- **Source material**:
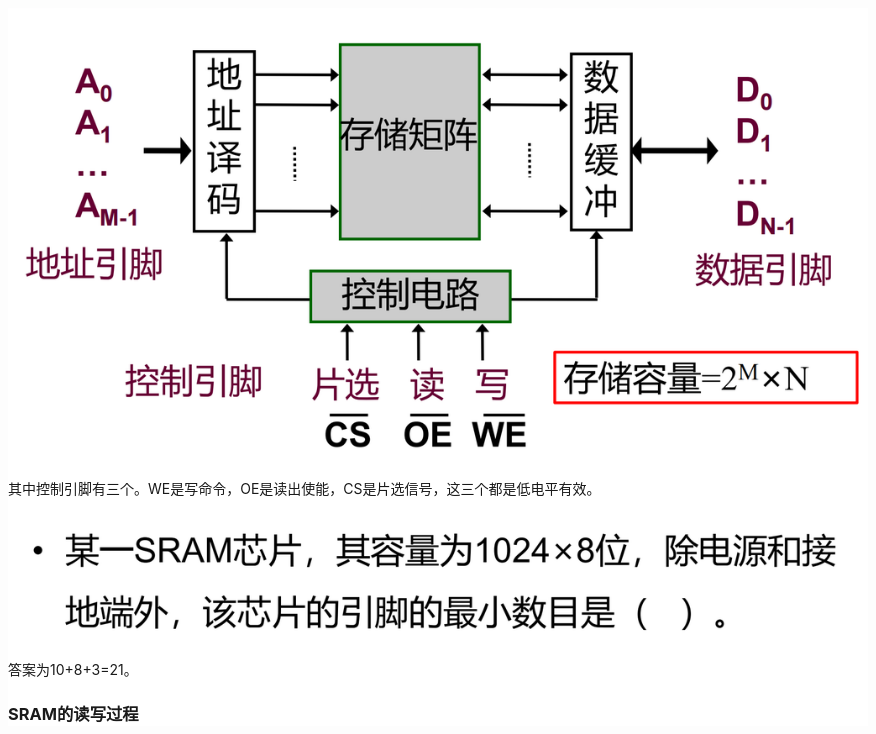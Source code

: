 ![image-20250604204901797](_计组总复习/image-20250604204901797.png)

其中控制引脚有三个。WE是写命令，OE是读出使能，CS是片选信号，这三个都是低电平有效。

![image-20250604204910075](_计组总复习/image-20250604204910075.png)

答案为10+8+3=21。

### SRAM的读写过程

- **Exercise prompt**:
Repeat every entry exactly. Do not include the pictures.

- **Task answer**:
Source code

: ![image-20250604204901797](_计组总复习/image-20250604204901797.png)

其中控制引脚有三个。WE是写命令，OE是读出使能，CS是片选信号，这三个都是低电平有效。

![image-20250604204910075](_计组总复习/image-20250604204910075.png)

答案为10+8+3=21。

### SRAM的读写过程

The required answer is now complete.